Predicting Apartment Prices in Buenos Aires

This project focuses on predicting apartment prices in Buenos Aires using a dataset of property listings. The primary goal is to build a machine learning model that can accurately predict the price of apartments in U.S. dollars.

The process involves several key stages:

Data Exploration and Cleaning: The author begins by loading and examining the dataset, which includes features like property type, location (neighborhood, latitude, longitude), surface area (total and covered), number of rooms, and price. A significant amount of data cleaning is performed, which includes dropping columns with too many missing values, removing outliers, and imputing missing values for important features.
Feature Engineering and Preparation: Categorical features like property_type and place_name (neighborhood) are converted into a numerical format using one-hot encoding.

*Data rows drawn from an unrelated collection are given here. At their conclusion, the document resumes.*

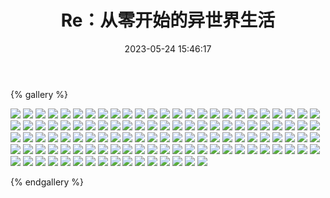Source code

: ﻿---
title: Re：从零开始的异世界生活
date: 2023-05-24 15:46:17
comments: false
---

{% gallery %}

![](https://fastly.jsdelivr.net/gh/1405720461/images@master/rem/1.webp)
![](https://fastly.jsdelivr.net/gh/1405720461/images@master/rem/2.webp)
![](https://fastly.jsdelivr.net/gh/1405720461/images@master/rem/3.webp)
![](https://fastly.jsdelivr.net/gh/1405720461/images@master/rem/4.webp)
![](https://fastly.jsdelivr.net/gh/1405720461/images@master/rem/5.webp)
![](https://fastly.jsdelivr.net/gh/1405720461/images@master/rem/6.webp)
![](https://fastly.jsdelivr.net/gh/1405720461/images@master/rem/7.webp)
![](https://fastly.jsdelivr.net/gh/1405720461/images@master/rem/8.webp)
![](https://fastly.jsdelivr.net/gh/1405720461/images@master/rem/9.webp)
![](https://fastly.jsdelivr.net/gh/1405720461/images@master/rem/10.webp)
![](https://fastly.jsdelivr.net/gh/1405720461/images@master/rem/11.webp)
![](https://fastly.jsdelivr.net/gh/1405720461/images@master/rem/12.webp)
![](https://fastly.jsdelivr.net/gh/1405720461/images@master/rem/13.webp)
![](https://fastly.jsdelivr.net/gh/1405720461/images@master/rem/14.webp)
![](https://fastly.jsdelivr.net/gh/1405720461/images@master/rem/15.webp)
![](https://fastly.jsdelivr.net/gh/1405720461/images@master/rem/16.webp)
![](https://fastly.jsdelivr.net/gh/1405720461/images@master/rem/17.webp)
![](https://fastly.jsdelivr.net/gh/1405720461/images@master/rem/18.webp)
![](https://fastly.jsdelivr.net/gh/1405720461/images@master/rem/19.webp)
![](https://fastly.jsdelivr.net/gh/1405720461/images@master/rem/20.webp)
![](https://fastly.jsdelivr.net/gh/1405720461/images@master/rem/21.webp)
![](https://fastly.jsdelivr.net/gh/1405720461/images@master/rem/22.webp)
![](https://fastly.jsdelivr.net/gh/1405720461/images@master/rem/23.webp)
![](https://fastly.jsdelivr.net/gh/1405720461/images@master/rem/24.webp)
![](https://fastly.jsdelivr.net/gh/1405720461/images@master/rem/25.webp)
![](https://fastly.jsdelivr.net/gh/1405720461/images@master/rem/26.webp)
![](https://fastly.jsdelivr.net/gh/1405720461/images@master/rem/27.webp)
![](https://fastly.jsdelivr.net/gh/1405720461/images@master/rem/28.webp)
![](https://fastly.jsdelivr.net/gh/1405720461/images@master/rem/29.webp)
![](https://fastly.jsdelivr.net/gh/1405720461/images@master/rem/30.webp)
![](https://fastly.jsdelivr.net/gh/1405720461/images@master/rem/31.webp)
![](https://fastly.jsdelivr.net/gh/1405720461/images@master/rem/32.webp)
![](https://fastly.jsdelivr.net/gh/1405720461/images@master/rem/33.webp)
![](https://fastly.jsdelivr.net/gh/1405720461/images@master/rem/34.webp)
![](https://fastly.jsdelivr.net/gh/1405720461/images@master/rem/35.webp)
![](https://fastly.jsdelivr.net/gh/1405720461/images@master/rem/36.webp)
![](https://fastly.jsdelivr.net/gh/1405720461/images@master/rem/37.webp)
![](https://fastly.jsdelivr.net/gh/1405720461/images@master/rem/38.webp)
![](https://fastly.jsdelivr.net/gh/1405720461/images@master/rem/39.webp)
![](https://fastly.jsdelivr.net/gh/1405720461/images@master/rem/40.webp)
![](https://fastly.jsdelivr.net/gh/1405720461/images@master/rem/41.webp)
![](https://fastly.jsdelivr.net/gh/1405720461/images@master/rem/42.webp)
![](https://fastly.jsdelivr.net/gh/1405720461/images@master/rem/43.webp)
![](https://fastly.jsdelivr.net/gh/1405720461/images@master/rem/44.webp)
![](https://fastly.jsdelivr.net/gh/1405720461/images@master/rem/45.webp)
![](https://fastly.jsdelivr.net/gh/1405720461/images@master/rem/46.webp)
![](https://fastly.jsdelivr.net/gh/1405720461/images@master/rem/47.webp)
![](https://fastly.jsdelivr.net/gh/1405720461/images@master/rem/48.webp)
![](https://fastly.jsdelivr.net/gh/1405720461/images@master/rem/49.webp)
![](https://fastly.jsdelivr.net/gh/1405720461/images@master/rem/50.webp)
![](https://fastly.jsdelivr.net/gh/1405720461/images@master/rem/51.webp)
![](https://fastly.jsdelivr.net/gh/1405720461/images@master/rem/52.webp)
![](https://fastly.jsdelivr.net/gh/1405720461/images@master/rem/53.webp)
![](https://fastly.jsdelivr.net/gh/1405720461/images@master/rem/54.webp)
![](https://fastly.jsdelivr.net/gh/1405720461/images@master/rem/55.webp)
![](https://fastly.jsdelivr.net/gh/1405720461/images@master/rem/56.webp)
![](https://fastly.jsdelivr.net/gh/1405720461/images@master/rem/57.webp)
![](https://fastly.jsdelivr.net/gh/1405720461/images@master/rem/58.webp)
![](https://fastly.jsdelivr.net/gh/1405720461/images@master/rem/59.webp)
![](https://fastly.jsdelivr.net/gh/1405720461/images@master/rem/60.webp)
![](https://fastly.jsdelivr.net/gh/1405720461/images@master/rem/61.webp)
![](https://fastly.jsdelivr.net/gh/1405720461/images@master/rem/62.webp)
![](https://fastly.jsdelivr.net/gh/1405720461/images@master/rem/63.webp)
![](https://fastly.jsdelivr.net/gh/1405720461/images@master/rem/64.webp)
![](https://fastly.jsdelivr.net/gh/1405720461/images@master/rem/65.webp)
![](https://fastly.jsdelivr.net/gh/1405720461/images@master/rem/66.webp)
![](https://fastly.jsdelivr.net/gh/1405720461/images@master/rem/67.webp)
![](https://fastly.jsdelivr.net/gh/1405720461/images@master/rem/68.webp)
![](https://fastly.jsdelivr.net/gh/1405720461/images@master/rem/69.webp)
![](https://fastly.jsdelivr.net/gh/1405720461/images@master/rem/70.webp)
![](https://fastly.jsdelivr.net/gh/1405720461/images@master/rem/71.webp)
![](https://fastly.jsdelivr.net/gh/1405720461/images@master/rem/72.webp)
![](https://fastly.jsdelivr.net/gh/1405720461/images@master/rem/73.webp)
![](https://fastly.jsdelivr.net/gh/1405720461/images@master/rem/74.webp)
![](https://fastly.jsdelivr.net/gh/1405720461/images@master/rem/75.webp)
![](https://fastly.jsdelivr.net/gh/1405720461/images@master/rem/76.webp)
![](https://fastly.jsdelivr.net/gh/1405720461/images@master/rem/77.webp)
![](https://fastly.jsdelivr.net/gh/1405720461/images@master/rem/78.webp)
![](https://fastly.jsdelivr.net/gh/1405720461/images@master/rem/79.webp)
![](https://fastly.jsdelivr.net/gh/1405720461/images@master/rem/80.webp)
![](https://fastly.jsdelivr.net/gh/1405720461/images@master/rem/81.webp)
![](https://fastly.jsdelivr.net/gh/1405720461/images@master/rem/82.webp)
![](https://fastly.jsdelivr.net/gh/1405720461/images@master/rem/83.webp)
![](https://fastly.jsdelivr.net/gh/1405720461/images@master/rem/84.webp)
![](https://fastly.jsdelivr.net/gh/1405720461/images@master/rem/85.webp)
![](https://fastly.jsdelivr.net/gh/1405720461/images@master/rem/86.webp)
![](https://fastly.jsdelivr.net/gh/1405720461/images@master/rem/87.webp)
![](https://fastly.jsdelivr.net/gh/1405720461/images@master/rem/88.webp)
![](https://fastly.jsdelivr.net/gh/1405720461/images@master/rem/89.webp)
![](https://fastly.jsdelivr.net/gh/1405720461/images@master/rem/90.webp)
![](https://fastly.jsdelivr.net/gh/1405720461/images@master/rem/91.webp)
![](https://fastly.jsdelivr.net/gh/1405720461/images@master/rem/92.webp)
![](https://fastly.jsdelivr.net/gh/1405720461/images@master/rem/93.webp)
![](https://fastly.jsdelivr.net/gh/1405720461/images@master/rem/94.webp)
![](https://fastly.jsdelivr.net/gh/1405720461/images@master/rem/95.webp)
![](https://fastly.jsdelivr.net/gh/1405720461/images@master/rem/96.webp)
![](https://fastly.jsdelivr.net/gh/1405720461/images@master/rem/97.webp)
![](https://fastly.jsdelivr.net/gh/1405720461/images@master/rem/98.webp)
![](https://fastly.jsdelivr.net/gh/1405720461/images@master/rem/99.webp)
![](https://fastly.jsdelivr.net/gh/1405720461/images@master/rem/100.webp)
![](https://fastly.jsdelivr.net/gh/1405720461/images@master/rem/101.webp)
![](https://fastly.jsdelivr.net/gh/1405720461/images@master/rem/102.webp)
![](https://fastly.jsdelivr.net/gh/1405720461/images@master/rem/103.webp)
![](https://fastly.jsdelivr.net/gh/1405720461/images@master/rem/104.webp)
![](https://fastly.jsdelivr.net/gh/1405720461/images@master/rem/105.webp)
![](https://fastly.jsdelivr.net/gh/1405720461/images@master/rem/106.webp)
![](https://fastly.jsdelivr.net/gh/1405720461/images@master/rem/107.webp)
![](https://fastly.jsdelivr.net/gh/1405720461/images@master/rem/108.webp)
![](https://fastly.jsdelivr.net/gh/1405720461/images@master/rem/109.webp)
![](https://fastly.jsdelivr.net/gh/1405720461/images@master/rem/110.webp)
![](https://fastly.jsdelivr.net/gh/1405720461/images@master/rem/111.webp)
![](https://fastly.jsdelivr.net/gh/1405720461/images@master/rem/112.webp)
![](https://fastly.jsdelivr.net/gh/1405720461/images@master/rem/113.webp)
![](https://fastly.jsdelivr.net/gh/1405720461/images@master/rem/114.webp)
![](https://fastly.jsdelivr.net/gh/1405720461/images@master/rem/115.webp)
![](https://fastly.jsdelivr.net/gh/1405720461/images@master/rem/116.webp)

{% endgallery %}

The data is then split into training and testing sets.
Modeling and Evaluation: Several regression models are trained and compared, including Linear Regression, Ridge, Lasso, Random Forest, Gradient Boosting, and XGBoost. The models are evaluated based on Mean Absolute Error (MAE) and the R-squared (R²) score.
Results and Conclusion: The XGBoost Regressor performed the best, achieving the lowest MAE and the highest R-squared score. An analysis of feature importance from the best model revealed that the most influential factors in determining an apartment’s price are its total surface area, covered surface area, and location.